В. Л.: Когда идет конкуренция между ВУЗами, в том числе университетами, за что идет главная борьба: за ресурсы, за кадры или за абитуриентов?
В. С.: В целом конкуренция – это позитивно.
Но я за честную конкуренцию. К сожалению, пусть мои коллеги услышат, очень часто применяются приемы, которые в зарубежных университетах, крупных, сильных, именитых, неприемлемы. Ну, когда какому-то профессору предлагают заведомо завышенный оклад, и он тайком или не тайком работает в двух-трех университетах. Это, конечно, идет в ущерб основному месту работы. Потому что есть договор работать на свой университет. Любить свой университет, а не вот так… Раньше это было невозможно.
В. Л.: Но что главное? Привлечь профессора или привлечь абитуриента? Или выиграть ресурсы, которые распределяет государство?

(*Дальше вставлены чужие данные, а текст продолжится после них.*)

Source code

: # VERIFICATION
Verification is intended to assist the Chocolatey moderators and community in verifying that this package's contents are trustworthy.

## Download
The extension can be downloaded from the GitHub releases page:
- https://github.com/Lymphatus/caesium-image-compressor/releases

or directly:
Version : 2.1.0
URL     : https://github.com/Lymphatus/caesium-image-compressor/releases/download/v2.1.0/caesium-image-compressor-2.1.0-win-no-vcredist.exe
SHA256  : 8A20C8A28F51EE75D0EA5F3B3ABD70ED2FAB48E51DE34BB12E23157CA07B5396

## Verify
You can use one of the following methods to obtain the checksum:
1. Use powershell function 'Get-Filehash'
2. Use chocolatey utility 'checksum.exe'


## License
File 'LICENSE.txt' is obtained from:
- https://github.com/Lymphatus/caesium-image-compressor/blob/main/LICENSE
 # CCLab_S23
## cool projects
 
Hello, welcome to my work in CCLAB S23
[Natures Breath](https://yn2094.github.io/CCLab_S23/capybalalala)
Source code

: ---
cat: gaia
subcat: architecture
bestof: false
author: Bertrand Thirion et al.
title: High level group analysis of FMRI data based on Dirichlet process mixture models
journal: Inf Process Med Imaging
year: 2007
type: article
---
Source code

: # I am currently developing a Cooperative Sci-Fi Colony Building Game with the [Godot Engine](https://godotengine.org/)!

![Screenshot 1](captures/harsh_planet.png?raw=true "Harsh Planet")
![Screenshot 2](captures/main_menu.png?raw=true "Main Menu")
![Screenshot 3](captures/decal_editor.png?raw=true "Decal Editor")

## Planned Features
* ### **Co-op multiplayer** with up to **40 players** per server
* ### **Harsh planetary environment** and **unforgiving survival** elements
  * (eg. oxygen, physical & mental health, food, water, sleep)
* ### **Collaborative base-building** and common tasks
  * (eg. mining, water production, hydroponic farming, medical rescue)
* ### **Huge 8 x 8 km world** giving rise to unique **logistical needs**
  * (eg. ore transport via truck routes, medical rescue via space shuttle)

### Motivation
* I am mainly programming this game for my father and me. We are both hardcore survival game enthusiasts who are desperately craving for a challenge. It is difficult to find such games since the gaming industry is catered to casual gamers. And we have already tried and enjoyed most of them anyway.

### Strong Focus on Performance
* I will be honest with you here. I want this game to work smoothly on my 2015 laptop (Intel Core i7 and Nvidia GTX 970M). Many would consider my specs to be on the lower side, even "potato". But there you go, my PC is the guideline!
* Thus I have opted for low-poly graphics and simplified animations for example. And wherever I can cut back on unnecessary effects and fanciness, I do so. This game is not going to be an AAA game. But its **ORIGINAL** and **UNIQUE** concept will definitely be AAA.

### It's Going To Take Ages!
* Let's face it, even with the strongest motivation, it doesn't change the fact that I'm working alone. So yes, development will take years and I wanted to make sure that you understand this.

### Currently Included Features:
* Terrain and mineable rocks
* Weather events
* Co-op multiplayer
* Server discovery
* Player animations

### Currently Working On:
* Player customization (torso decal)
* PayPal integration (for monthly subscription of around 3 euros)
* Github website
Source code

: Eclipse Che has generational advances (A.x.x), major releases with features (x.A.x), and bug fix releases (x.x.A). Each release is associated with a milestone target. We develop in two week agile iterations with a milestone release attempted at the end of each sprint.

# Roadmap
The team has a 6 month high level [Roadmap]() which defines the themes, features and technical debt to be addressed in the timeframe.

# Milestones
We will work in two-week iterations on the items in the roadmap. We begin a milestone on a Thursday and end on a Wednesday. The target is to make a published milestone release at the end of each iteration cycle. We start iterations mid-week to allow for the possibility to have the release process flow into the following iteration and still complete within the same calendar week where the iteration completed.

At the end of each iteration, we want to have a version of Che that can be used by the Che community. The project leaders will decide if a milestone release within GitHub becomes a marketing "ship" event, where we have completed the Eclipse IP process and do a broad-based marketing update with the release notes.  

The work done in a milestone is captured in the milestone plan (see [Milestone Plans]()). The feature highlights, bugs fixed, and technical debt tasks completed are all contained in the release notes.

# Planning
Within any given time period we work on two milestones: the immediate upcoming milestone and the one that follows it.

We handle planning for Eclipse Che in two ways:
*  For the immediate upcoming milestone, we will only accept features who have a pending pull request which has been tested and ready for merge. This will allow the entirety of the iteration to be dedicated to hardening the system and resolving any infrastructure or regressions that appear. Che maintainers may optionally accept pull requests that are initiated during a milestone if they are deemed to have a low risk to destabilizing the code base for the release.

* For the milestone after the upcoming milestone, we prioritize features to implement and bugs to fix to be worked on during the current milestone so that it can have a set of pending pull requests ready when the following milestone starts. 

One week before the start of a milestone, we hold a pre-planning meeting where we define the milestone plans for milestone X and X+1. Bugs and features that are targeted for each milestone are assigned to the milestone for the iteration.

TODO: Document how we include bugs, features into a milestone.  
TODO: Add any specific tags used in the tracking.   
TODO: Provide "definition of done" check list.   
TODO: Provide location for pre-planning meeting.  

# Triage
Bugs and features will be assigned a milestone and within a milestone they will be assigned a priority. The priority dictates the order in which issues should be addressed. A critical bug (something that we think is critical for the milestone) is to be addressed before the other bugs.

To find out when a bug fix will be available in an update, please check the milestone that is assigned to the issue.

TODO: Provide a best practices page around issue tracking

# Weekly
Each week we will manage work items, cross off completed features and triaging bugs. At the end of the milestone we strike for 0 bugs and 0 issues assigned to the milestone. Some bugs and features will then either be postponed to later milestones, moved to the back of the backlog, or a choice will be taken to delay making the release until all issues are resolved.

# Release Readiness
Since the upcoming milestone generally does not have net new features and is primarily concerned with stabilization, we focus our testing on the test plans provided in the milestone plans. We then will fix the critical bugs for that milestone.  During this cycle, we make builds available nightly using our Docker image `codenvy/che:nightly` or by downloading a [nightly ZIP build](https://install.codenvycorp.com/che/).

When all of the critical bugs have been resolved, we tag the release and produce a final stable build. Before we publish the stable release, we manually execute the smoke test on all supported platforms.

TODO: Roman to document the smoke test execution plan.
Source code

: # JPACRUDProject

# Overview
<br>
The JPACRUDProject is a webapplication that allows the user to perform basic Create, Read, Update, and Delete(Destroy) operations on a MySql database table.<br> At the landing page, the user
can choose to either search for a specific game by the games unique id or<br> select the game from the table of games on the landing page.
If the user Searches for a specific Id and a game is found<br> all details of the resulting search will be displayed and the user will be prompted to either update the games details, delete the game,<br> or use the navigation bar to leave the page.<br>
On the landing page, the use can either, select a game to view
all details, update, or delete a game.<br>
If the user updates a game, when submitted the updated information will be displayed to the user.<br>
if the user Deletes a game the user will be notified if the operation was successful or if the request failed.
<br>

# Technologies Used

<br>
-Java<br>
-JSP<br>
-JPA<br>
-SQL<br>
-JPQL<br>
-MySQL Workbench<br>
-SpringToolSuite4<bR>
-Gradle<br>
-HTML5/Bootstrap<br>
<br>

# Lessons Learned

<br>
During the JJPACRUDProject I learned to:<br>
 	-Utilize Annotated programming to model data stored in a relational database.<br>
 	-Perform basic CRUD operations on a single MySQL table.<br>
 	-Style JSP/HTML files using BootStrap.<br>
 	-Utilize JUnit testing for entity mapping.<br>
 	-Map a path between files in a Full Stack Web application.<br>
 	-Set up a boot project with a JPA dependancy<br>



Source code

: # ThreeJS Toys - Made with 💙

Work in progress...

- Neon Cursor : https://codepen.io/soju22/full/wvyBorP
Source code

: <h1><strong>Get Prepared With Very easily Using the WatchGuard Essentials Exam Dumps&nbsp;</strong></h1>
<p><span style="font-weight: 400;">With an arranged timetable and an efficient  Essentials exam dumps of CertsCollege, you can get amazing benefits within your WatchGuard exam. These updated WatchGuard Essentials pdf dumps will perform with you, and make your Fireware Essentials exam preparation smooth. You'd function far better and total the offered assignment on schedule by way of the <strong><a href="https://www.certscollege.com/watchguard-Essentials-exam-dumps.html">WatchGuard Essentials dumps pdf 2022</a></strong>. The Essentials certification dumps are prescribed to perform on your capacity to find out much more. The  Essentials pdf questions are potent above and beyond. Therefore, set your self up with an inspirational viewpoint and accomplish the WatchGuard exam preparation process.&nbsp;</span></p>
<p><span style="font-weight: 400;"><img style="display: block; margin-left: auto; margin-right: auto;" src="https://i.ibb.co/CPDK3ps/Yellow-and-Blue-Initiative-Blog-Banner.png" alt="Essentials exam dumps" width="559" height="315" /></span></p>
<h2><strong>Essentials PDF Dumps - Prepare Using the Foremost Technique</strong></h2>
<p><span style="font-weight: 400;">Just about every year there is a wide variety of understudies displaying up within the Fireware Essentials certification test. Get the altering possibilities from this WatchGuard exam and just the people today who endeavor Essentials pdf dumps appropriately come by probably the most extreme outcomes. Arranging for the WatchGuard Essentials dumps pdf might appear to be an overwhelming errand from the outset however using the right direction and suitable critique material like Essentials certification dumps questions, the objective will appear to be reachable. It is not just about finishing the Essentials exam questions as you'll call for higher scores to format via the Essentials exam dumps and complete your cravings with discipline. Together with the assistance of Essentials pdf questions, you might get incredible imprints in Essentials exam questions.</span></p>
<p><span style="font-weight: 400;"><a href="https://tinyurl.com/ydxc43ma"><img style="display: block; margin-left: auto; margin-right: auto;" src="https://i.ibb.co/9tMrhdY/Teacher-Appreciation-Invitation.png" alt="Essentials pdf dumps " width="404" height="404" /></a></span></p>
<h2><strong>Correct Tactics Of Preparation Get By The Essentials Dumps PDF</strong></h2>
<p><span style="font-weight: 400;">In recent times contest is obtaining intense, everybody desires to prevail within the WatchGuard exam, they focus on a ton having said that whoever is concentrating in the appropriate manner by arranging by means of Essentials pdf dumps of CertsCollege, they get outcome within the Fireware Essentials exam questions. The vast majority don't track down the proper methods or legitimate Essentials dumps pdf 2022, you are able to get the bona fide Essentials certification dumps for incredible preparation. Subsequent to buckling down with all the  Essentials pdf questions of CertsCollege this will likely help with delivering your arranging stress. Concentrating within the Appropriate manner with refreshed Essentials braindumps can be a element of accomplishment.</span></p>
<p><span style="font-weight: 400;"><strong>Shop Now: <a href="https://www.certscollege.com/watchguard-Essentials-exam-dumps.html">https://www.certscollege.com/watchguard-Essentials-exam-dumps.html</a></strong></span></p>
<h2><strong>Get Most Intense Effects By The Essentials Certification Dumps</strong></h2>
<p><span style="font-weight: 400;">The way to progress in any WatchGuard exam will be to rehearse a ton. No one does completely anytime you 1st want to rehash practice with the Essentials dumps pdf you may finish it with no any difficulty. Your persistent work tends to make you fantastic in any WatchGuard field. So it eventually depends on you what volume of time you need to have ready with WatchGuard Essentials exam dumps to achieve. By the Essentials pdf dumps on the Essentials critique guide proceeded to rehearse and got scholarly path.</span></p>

В. С.: Ресурсы и абитуриенты, потому что они связаны. Если абитуриентов много, и они идут по новейшим направлениям, это подается как успех; отсюда идут ресурсы, и университет как бы растет, расширяется. Еще раз хочу сказать, что, конечно, когда это добросовестная конкуренция. Но бывают случаи, когда абитуриентов лишь какими-то названиями привлекают. Это нечасто, но это есть.
В. Л.: Ну да, быстро реагируют на спрос на профессии, не обращая внимания на качество…
В. С.: На спрос на профессию, да, чтобы устроиться на работу потом гарантированно – это применяется. Я думаю, что мои коллеги не обидятся, но Московский университет это не применяет никогда.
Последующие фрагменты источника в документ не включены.